Task to carry out: Look through the material below and give the number of lines where the string "your" appears, without any other words.
───── Data for analysis
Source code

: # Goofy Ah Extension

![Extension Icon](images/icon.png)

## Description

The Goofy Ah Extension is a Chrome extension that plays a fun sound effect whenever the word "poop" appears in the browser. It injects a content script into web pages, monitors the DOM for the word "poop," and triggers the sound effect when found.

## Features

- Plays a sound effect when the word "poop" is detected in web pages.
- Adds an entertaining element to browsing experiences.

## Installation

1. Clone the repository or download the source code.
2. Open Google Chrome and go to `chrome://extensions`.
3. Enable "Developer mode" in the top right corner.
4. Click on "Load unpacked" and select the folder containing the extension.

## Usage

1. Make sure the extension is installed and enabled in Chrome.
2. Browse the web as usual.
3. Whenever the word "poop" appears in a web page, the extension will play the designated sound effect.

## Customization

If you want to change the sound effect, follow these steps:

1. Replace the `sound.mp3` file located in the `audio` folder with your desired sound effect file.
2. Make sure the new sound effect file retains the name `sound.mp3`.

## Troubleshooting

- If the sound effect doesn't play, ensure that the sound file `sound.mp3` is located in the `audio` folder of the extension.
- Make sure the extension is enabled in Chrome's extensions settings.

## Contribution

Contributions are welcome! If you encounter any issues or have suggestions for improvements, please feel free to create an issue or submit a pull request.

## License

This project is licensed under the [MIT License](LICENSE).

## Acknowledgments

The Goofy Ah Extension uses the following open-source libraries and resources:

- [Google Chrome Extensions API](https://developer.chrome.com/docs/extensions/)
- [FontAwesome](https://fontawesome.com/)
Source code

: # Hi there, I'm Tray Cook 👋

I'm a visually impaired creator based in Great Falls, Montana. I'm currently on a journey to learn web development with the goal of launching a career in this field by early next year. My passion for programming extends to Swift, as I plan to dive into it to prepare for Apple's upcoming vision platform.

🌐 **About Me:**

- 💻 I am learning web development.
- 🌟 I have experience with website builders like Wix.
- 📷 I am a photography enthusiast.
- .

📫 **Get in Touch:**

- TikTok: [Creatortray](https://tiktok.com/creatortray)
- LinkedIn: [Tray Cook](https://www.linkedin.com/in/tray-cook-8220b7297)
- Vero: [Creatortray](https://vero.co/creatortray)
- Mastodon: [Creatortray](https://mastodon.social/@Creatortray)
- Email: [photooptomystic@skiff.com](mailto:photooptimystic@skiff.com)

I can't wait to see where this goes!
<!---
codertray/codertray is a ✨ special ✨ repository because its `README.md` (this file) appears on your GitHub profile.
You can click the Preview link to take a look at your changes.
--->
──────────
Response below: 3